RECORDS SHOWN below:

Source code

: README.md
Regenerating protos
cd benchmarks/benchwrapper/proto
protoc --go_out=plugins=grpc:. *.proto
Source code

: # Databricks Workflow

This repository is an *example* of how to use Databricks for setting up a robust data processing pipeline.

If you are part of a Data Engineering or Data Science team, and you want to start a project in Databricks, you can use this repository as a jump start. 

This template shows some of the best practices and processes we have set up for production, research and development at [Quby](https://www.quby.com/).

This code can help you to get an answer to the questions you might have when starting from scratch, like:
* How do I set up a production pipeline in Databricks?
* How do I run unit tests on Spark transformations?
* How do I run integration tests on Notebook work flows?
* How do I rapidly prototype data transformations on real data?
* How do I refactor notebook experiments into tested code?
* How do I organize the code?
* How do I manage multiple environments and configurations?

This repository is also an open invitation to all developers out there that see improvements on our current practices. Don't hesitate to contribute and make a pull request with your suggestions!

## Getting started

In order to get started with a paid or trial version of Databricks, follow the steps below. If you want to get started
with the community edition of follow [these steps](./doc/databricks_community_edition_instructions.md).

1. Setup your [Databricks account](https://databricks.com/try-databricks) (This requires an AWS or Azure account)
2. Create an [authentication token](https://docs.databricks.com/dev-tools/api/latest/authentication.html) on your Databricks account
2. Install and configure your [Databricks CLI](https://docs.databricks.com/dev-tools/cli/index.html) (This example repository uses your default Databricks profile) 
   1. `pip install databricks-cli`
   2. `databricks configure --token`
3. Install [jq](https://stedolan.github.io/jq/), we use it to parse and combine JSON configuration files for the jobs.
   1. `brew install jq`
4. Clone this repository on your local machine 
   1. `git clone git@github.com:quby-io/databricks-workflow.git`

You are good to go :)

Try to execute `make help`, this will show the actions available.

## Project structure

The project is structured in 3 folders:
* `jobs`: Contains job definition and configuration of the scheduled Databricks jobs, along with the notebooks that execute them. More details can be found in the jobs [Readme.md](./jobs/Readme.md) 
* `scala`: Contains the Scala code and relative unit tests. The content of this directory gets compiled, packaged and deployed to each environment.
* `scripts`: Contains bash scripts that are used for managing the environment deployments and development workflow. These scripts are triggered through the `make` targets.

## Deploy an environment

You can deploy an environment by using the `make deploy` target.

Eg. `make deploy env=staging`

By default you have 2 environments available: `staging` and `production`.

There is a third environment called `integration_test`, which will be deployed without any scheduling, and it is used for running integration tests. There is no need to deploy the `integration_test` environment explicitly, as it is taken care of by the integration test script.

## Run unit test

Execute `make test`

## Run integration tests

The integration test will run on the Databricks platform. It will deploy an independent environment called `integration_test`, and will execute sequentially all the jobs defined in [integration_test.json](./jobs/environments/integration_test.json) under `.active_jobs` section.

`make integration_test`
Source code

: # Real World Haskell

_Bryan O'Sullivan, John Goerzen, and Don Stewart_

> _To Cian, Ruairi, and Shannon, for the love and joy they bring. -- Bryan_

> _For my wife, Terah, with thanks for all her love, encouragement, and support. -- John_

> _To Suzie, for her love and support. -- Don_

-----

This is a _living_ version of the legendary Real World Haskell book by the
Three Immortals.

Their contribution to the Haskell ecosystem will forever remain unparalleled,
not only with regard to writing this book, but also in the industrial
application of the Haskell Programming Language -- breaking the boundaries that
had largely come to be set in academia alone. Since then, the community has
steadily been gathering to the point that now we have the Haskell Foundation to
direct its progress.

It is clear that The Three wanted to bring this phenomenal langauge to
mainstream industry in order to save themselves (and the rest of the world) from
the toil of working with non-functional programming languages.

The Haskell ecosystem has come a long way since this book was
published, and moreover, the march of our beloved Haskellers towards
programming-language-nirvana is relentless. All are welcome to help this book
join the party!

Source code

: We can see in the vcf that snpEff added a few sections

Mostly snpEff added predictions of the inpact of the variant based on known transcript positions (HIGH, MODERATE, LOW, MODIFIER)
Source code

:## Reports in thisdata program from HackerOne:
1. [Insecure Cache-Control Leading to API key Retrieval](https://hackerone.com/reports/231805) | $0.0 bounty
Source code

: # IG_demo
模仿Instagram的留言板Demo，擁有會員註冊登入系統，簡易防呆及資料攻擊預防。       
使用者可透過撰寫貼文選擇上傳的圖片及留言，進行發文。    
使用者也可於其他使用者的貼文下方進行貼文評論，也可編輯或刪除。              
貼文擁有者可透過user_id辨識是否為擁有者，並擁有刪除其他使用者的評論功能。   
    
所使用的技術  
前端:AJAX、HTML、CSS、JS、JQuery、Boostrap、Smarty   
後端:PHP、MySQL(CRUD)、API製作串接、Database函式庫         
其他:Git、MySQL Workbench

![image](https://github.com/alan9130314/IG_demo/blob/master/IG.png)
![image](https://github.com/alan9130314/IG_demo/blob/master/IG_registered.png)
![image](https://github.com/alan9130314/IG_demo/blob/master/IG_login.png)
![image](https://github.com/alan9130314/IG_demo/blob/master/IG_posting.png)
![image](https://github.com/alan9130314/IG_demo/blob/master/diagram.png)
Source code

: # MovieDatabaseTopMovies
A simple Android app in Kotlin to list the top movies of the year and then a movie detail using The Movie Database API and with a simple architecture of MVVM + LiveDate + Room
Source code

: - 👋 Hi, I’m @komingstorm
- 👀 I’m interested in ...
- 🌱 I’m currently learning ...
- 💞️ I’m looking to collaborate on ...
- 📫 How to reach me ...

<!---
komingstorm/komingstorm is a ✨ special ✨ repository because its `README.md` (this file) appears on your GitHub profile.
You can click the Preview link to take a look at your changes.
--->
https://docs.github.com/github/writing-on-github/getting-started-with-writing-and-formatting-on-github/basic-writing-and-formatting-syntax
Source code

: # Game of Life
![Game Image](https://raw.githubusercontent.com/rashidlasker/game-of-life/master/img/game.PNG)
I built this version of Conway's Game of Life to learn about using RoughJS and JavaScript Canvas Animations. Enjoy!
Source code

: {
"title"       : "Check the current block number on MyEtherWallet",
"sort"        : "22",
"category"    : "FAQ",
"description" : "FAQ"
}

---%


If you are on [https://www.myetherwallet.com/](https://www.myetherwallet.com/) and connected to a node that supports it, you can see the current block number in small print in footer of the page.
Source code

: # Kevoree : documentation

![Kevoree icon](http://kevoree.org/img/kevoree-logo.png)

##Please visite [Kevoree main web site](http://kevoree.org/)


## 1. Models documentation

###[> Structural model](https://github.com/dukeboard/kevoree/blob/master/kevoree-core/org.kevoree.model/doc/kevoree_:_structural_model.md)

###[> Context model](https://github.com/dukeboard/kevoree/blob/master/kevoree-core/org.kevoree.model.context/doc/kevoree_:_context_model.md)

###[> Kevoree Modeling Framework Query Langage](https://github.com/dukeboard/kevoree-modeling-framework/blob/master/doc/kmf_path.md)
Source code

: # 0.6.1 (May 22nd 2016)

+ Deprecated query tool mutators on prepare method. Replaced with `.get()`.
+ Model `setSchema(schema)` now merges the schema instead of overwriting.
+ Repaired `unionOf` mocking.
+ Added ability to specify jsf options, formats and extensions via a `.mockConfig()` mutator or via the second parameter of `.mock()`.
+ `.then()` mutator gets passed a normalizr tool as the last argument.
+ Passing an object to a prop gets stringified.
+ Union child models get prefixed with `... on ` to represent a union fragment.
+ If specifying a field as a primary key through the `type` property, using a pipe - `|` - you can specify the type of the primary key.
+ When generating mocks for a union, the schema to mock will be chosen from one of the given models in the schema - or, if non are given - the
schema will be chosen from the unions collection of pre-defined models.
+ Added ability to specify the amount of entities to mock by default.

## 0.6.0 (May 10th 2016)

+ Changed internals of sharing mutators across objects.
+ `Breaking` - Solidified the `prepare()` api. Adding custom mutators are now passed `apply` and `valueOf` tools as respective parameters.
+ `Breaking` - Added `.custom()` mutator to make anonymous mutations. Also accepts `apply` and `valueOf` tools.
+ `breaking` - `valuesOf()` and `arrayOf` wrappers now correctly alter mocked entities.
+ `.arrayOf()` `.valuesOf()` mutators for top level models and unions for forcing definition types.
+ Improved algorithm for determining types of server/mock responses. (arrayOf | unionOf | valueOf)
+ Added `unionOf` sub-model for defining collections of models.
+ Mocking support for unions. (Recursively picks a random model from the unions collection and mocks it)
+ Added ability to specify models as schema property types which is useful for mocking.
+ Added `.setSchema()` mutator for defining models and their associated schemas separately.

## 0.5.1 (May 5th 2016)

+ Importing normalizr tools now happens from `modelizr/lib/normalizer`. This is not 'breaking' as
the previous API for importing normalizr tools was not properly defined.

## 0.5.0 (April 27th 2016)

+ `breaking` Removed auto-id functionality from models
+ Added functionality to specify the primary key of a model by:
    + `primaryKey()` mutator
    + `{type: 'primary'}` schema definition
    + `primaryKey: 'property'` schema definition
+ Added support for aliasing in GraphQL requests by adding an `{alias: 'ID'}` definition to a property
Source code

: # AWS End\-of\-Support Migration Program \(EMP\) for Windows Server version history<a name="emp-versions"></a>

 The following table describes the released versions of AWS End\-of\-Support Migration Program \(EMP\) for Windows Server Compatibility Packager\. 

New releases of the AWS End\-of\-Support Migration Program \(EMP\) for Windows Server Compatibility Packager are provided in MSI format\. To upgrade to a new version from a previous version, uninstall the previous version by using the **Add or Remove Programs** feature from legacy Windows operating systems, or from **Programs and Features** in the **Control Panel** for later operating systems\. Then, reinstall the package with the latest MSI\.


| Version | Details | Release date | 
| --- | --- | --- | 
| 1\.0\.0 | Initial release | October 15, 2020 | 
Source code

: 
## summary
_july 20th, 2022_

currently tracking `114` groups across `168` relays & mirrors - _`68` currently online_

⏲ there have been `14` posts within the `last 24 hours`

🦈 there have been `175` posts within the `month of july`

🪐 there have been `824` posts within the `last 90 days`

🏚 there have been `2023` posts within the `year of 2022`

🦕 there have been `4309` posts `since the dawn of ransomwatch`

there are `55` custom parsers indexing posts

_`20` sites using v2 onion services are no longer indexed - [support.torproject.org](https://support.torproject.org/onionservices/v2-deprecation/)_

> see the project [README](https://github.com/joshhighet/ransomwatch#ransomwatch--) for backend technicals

End of RECORDS SHOWN.

Starting with the line above that holds "support. -- John_" and stopping with the line that holds "had largely come", reproduce each line exactly, omitting all other lines.

* [YOUR RESPONSE]
> _For my wife, Terah, with thanks for all her love, encouragement, and support. -- John_

> _To Suzie, for her love and support. -- Don_

-----

This is a _living_ version of the legendary Real World Haskell book by the
Three Immortals.

Their contribution to the Haskell ecosystem will forever remain unparalleled,
not only with regard to writing this book, but also in the industrial
application of the Haskell Programming Language -- breaking the boundaries that
had largely come to be set in academia alone. Since then, the community has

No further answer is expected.